I've been thinking on and off about this for a bit, in regards to the Save the Children Movement, and a comment in my lj finally solidified what I was trying to get my head around. Part of this is pulled from my reply to someone else.

The Internet is totally the rock-and-roll of this generation of parents. For those who remember The Great Terror of Elvis' hips, or the record burnings, or--well, anything that young people indulged in that was new. It's sort of like that. Not completely. But sort of.

Okay, yes, there are people out there who want to sanitize the world. I've always thought that was less about 'children' and more about catering to their own beliefs or aesthetics, to be honest. They want *everyone* to think and do as they do, etc. Kids are just a convenient excuse. Anything is a convenient excuse. They'd use *pencils* as a convenient excuse.

(see WFI for example A of this)

But there is another group entirely. That's the actual worried parents, the ones that this is Rock and Roll all over again.

I mean--I'm not scared of Child being online because I'm familar with it. I know how to check cache and how to check history and I also know what he'll likely go for as he gets older and am familiar with how it works. I know all the major chat programs and some of the less known ones. I know email and how to go through it, how to IP check. I know to watch the webpages he's on and I know what to look for when he gets old enough to socialize on the computer. I keep up with where teens seem to congregate and will probably watch more as time goes on and Child gets closer to wanting to use the internet for more than yahoo games.

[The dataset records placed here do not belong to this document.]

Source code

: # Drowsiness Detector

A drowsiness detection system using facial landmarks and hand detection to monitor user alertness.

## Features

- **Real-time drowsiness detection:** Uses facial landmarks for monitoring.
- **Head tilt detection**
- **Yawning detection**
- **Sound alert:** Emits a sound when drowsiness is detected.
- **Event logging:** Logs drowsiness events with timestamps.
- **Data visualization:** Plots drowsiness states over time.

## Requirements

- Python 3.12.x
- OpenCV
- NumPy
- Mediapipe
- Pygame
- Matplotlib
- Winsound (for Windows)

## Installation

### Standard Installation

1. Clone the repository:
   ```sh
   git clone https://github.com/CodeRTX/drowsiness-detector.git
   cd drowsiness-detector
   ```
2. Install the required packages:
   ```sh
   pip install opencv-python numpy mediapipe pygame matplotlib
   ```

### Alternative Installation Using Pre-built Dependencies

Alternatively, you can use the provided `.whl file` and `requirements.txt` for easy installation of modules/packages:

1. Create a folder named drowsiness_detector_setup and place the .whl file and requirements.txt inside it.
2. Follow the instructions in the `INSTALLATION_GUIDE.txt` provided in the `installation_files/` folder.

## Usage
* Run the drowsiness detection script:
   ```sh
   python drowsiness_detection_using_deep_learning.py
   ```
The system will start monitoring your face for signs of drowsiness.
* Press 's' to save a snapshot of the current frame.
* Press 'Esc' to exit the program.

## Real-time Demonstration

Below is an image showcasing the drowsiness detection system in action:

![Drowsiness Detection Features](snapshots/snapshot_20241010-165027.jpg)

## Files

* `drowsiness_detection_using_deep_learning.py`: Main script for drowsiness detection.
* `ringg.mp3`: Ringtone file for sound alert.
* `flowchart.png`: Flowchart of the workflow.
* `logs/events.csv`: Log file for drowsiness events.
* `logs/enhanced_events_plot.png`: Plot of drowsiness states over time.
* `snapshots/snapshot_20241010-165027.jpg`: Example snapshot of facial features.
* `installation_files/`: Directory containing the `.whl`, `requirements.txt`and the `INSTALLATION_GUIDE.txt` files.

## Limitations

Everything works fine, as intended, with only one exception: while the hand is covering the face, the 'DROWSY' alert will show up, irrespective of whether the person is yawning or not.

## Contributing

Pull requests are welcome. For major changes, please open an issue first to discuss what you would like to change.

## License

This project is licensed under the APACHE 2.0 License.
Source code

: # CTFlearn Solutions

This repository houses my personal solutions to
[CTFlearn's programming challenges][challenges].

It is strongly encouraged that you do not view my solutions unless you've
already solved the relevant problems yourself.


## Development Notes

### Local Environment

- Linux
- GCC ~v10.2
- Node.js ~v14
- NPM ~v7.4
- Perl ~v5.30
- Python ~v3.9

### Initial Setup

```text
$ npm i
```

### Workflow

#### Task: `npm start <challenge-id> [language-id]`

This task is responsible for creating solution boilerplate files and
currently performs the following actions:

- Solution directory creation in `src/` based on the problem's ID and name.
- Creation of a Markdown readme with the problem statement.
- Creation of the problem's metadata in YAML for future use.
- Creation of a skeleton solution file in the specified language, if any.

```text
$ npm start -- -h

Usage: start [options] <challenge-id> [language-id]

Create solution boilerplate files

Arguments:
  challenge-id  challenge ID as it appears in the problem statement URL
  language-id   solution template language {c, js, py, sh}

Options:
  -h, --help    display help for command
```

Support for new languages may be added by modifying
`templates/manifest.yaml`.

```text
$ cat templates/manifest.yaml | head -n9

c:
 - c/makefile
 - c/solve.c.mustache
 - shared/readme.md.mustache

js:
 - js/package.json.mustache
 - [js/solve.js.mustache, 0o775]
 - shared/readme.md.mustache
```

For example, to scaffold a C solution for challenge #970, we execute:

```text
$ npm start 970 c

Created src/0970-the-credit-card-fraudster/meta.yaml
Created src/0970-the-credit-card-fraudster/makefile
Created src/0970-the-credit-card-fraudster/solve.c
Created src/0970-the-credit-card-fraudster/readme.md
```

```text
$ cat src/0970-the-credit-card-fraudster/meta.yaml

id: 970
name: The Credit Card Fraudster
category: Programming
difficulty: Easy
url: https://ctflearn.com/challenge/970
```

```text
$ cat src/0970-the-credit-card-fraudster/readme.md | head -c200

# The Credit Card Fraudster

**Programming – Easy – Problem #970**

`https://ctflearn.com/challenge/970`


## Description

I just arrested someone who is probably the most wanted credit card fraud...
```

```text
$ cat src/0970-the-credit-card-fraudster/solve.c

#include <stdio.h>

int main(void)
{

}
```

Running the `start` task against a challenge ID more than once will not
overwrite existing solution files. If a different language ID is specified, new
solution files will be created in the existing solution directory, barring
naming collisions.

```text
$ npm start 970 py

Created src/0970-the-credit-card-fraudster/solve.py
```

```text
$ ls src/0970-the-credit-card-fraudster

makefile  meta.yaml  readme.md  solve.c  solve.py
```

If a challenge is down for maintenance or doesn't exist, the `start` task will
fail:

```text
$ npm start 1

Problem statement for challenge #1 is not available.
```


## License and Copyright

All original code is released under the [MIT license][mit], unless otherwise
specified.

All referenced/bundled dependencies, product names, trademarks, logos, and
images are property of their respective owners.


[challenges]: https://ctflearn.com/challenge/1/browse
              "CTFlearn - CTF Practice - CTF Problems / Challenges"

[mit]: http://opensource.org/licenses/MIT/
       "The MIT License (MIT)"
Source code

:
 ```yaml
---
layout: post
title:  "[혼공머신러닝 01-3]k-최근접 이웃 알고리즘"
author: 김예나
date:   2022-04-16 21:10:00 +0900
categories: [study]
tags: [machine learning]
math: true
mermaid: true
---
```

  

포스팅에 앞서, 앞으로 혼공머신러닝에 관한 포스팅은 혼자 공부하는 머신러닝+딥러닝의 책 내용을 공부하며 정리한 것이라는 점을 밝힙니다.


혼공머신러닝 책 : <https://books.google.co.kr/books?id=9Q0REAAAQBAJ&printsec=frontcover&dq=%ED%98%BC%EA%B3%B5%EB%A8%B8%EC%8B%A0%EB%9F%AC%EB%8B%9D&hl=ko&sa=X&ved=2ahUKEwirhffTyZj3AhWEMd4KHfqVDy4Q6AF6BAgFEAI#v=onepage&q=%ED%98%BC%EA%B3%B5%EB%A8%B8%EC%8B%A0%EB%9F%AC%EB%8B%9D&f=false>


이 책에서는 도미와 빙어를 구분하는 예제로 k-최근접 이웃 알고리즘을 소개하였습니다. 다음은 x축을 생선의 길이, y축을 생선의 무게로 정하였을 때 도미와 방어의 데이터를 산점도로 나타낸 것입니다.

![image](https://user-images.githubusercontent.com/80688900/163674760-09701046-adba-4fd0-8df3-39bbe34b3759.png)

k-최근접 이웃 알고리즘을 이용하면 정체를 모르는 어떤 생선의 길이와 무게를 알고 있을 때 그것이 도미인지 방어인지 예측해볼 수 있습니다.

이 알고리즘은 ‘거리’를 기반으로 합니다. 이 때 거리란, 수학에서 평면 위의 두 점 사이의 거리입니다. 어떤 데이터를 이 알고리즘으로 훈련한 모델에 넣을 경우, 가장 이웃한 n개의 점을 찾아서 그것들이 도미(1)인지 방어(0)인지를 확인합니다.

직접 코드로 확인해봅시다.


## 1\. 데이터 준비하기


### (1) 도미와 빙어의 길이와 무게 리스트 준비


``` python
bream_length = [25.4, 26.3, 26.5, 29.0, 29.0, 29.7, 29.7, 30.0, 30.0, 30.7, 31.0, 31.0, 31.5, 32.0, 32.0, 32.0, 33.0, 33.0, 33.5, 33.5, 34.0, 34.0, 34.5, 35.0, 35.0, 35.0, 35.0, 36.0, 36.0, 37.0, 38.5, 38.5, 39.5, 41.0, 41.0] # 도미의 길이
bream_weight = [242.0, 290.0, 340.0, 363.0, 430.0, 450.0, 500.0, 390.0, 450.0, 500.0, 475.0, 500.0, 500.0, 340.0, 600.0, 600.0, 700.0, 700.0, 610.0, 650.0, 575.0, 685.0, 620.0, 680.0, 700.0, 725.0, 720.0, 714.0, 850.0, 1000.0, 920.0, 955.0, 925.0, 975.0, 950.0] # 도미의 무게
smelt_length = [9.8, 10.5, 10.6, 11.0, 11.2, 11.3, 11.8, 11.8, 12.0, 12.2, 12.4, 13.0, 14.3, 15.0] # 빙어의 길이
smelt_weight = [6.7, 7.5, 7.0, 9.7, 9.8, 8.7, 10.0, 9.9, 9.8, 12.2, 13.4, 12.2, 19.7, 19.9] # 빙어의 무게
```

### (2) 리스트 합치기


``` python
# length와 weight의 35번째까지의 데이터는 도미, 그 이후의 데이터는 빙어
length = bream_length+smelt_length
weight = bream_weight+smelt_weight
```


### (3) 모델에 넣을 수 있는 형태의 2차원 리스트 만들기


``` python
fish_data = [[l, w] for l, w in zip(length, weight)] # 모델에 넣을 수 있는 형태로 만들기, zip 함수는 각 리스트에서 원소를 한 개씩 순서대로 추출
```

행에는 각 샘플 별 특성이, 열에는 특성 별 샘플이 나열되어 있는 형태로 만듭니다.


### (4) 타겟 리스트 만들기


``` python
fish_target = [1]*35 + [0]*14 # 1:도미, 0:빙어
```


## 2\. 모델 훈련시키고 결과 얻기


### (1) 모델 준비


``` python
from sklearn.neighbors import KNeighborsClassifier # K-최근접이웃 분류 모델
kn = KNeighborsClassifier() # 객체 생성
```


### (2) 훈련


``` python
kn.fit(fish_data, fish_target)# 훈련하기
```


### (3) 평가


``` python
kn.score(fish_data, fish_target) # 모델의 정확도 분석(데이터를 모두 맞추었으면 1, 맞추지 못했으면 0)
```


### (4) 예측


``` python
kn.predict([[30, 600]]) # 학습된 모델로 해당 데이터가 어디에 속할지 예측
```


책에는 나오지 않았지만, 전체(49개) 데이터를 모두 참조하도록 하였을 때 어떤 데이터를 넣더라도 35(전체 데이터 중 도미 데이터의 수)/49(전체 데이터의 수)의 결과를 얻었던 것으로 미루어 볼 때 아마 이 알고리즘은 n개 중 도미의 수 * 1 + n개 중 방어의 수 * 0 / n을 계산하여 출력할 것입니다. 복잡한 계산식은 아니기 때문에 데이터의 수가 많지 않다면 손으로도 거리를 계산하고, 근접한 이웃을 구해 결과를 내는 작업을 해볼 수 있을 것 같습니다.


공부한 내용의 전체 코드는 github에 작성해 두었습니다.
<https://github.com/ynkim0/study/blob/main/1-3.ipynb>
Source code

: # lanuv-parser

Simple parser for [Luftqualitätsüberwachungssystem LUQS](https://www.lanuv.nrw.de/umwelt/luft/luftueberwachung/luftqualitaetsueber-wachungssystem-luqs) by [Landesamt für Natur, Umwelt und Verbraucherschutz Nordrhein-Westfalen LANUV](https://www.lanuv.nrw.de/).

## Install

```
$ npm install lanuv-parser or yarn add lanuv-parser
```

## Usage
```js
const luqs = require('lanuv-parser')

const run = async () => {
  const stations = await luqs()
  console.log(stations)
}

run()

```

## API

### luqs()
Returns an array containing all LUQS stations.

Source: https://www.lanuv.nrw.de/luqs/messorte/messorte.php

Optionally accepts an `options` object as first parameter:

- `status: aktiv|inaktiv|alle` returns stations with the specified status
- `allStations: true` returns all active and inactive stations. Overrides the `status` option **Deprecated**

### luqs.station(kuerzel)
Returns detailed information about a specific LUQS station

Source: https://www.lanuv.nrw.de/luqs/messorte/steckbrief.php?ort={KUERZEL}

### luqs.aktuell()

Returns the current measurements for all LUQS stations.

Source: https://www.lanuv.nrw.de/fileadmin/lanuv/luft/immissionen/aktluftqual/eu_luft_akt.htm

I also know that nothing I do will protect him perfectly, that I'll need to direct teach as well--block some places, explain others, clarify my reasons on everything forbidden, make him understand all my reasons and my worries. I also know how to remove his wireless card and cripple all the computers in the house to keep him off if I have to.

And that no matter what I do, short of forbidding him access to the outside world altogether, he'll be there with only the memory of what I taught him to protect him.

I do think a part of the terror is that this is a total unknown. And for a lot of parents who *don't* use it frequently, or don't spend quality time doing nothing but surfing aimlessly and googling and wikipediaing randomly, it's huge and scary and impossible to guard against.

And they're *told* this. They're told by the news and Sanitizing People and people worried about too much change. But some of them? Are normal parents. Some vote Democrat and are liberal on social issues, but mention the internet and they go into the blank zone. It's this huge, massive, interconnecting road that has no maps they can read and no signs to follow. They feel like they're sending their child outside with a big sign saying "VICTIM HERE!"

They don't understand it.

I'd love to do a weekly class on internet use. Not the mouse/IE/Firefox, here is how you click on and here is yahoo news, either.

I'd make them get livejournals and myspace accounts and facebook accounts (yes, all three). Register them in forums, as many as they can read. I'd send them into communities and show them how to interact with others, learn netiquette. Learn email and which accounts to let their kids get, how to set them up, how to monitor. What to watch for. How to check IPs for goodness sake.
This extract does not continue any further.